■ What is expected
Among the records, how many lines contain "Demo"? Only the number is needed.

==*==

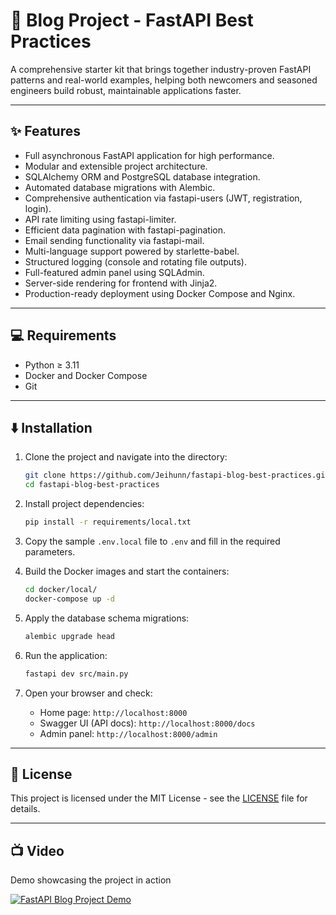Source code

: # 🚀 Blog Project - FastAPI Best Practices

A comprehensive starter kit that brings together industry-proven FastAPI patterns and real-world examples, helping both newcomers and seasoned engineers build robust, maintainable applications faster.

---

## ✨ Features

- Full asynchronous FastAPI application for high performance.
- Modular and extensible project architecture.
- SQLAlchemy ORM and PostgreSQL database integration.
- Automated database migrations with Alembic.
- Comprehensive authentication via fastapi-users (JWT, registration, login).
- API rate limiting using fastapi-limiter.
- Efficient data pagination with fastapi-pagination.
- Email sending functionality via fastapi-mail.
- Multi-language support powered by starlette-babel.
- Structured logging (console and rotating file outputs).
- Full-featured admin panel using SQLAdmin.
- Server-side rendering for frontend with Jinja2.
- Production-ready deployment using Docker Compose and Nginx.

---

## 💻 Requirements

- Python ≥ 3.11
- Docker and Docker Compose
- Git

---

## ⬇️ Installation

1. Clone the project and navigate into the directory:

   ```bash
   git clone https://github.com/Jeihunn/fastapi-blog-best-practices.git
   cd fastapi-blog-best-practices
   ```

2. Install project dependencies:

   ```bash
   pip install -r requirements/local.txt
   ```

3. Copy the sample `.env.local` file to `.env` and fill in the required parameters.

4. Build the Docker images and start the containers:

   ```bash
   cd docker/local/
   docker-compose up -d
   ```

5. Apply the database schema migrations:

   ```bash
   alembic upgrade head
   ```

6. Run the application:

   ```bash
   fastapi dev src/main.py
   ```

7. Open your browser and check:
   - Home page: `http://localhost:8000`
   - Swagger UI (API docs): `http://localhost:8000/docs`
   - Admin panel: `http://localhost:8000/admin`

---

## 📄 License

This project is licensed under the MIT License - see the [LICENSE](LICENSE) file for details.

---

## 📺 Video

Demo showcasing the project in action

[![FastAPI Blog Project Demo](https://img.youtube.com/vi/EQT_BD4pDls/maxresdefault.jpg)](https://www.youtube.com/watch?v=EQT_BD4pDls)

==*==

■ Output of the task
2